• **Problem description**
Without including any pictures, copy each entry below exactly.

======== Listed entries ========

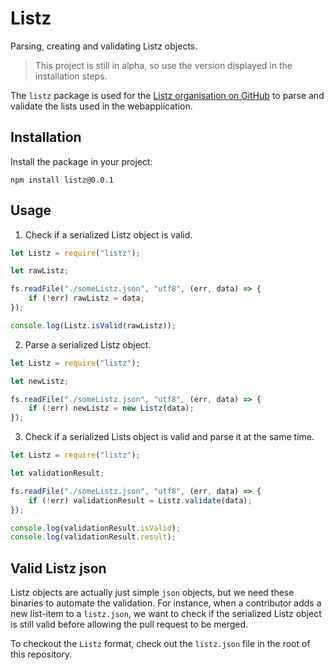 # Listz
Parsing, creating and validating Listz objects.

> This project is still in alpha, so use the version displayed in the installation steps.

The `listz` package is used for the [Listz organisation on GitHub](https://github.com/listz) to parse and validate the lists used in the webapplication.

## Installation

Install the package in your project:

```shell
npm install listz@0.0.1
```

## Usage

1. Check if a serialized Listz object is valid.

```javascript
let Listz = require("listz");

let rawListz;

fs.readFile("./someListz.json", "utf8", (err, data) => {
    if (!err) rawListz = data;
});

console.log(Listz.isValid(rawListz));
```

2. Parse a serialized Listz object.

```javascript
let Listz = require("listz");

let newListz;

fs.readFile("./someListz.json", "utf8", (err, data) => {
    if (!err) newListz = new Listz(data);
});
```

3. Check if a serialized Lists object is valid and parse it at the same time.

```javascript
let Listz = require("listz");

let validationResult;

fs.readFile("./someListz.json", "utf8", (err, data) => {
    if (!err) validationResult = Listz.validate(data);
});

console.log(validationResult.isValid);
console.log(validationResult.result);
```

## Valid Listz json

Listz objects are actually just simple `json` objects, but we need these binaries to automate the validation. For instance, when a contributor adds a new list-item to a `listz.json`, we want to check if the serialized Listz object is still valid before allowing the pull request to be merged. 

To checkout the `Listz` format, check out the `listz.json` file in the root of this repository.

========

• **The answer**
 # Listz
Parsing, creating and validating Listz objects.

> This project is still in alpha, so use the version displayed in the installation steps.

The `listz` package is used for the [Listz organisation on GitHub](https://github.com/listz) to parse and validate the lists used in the webapplication.

## Installation

Install the package in your project:

```shell
npm install listz@0.0.1
```

## Usage

1. Check if a serialized Listz object is valid.

```javascript
let Listz = require("listz");

let rawListz;

fs.readFile("./someListz.json", "utf8", (err, data) => {
    if (!err) rawListz = data;
});

console.log(Listz.isValid(rawListz));
```

2. Parse a serialized Listz object.

```javascript
let Listz = require("listz");

let newListz;

fs.readFile("./someListz.json", "utf8", (err, data) => {
    if (!err) newListz = new Listz(data);
});
```

3. Check if a serialized Lists object is valid and parse it at the same time.

```javascript
let Listz = require("listz");

let validationResult;

fs.readFile("./someListz.json", "utf8", (err, data) => {
    if (!err) validationResult = Listz.validate(data);
});

console.log(validationResult.isValid);
console.log(validationResult.result);
```

## Valid Listz json

Listz objects are actually just simple `json` objects, but we need these binaries to automate the validation. For instance, when a contributor adds a new list-item to a `listz.json`, we want to check if the serialized Listz object is still valid before allowing the pull request to be merged. 

To checkout the `Listz` format, check out the `listz.json` file in the root of this repository.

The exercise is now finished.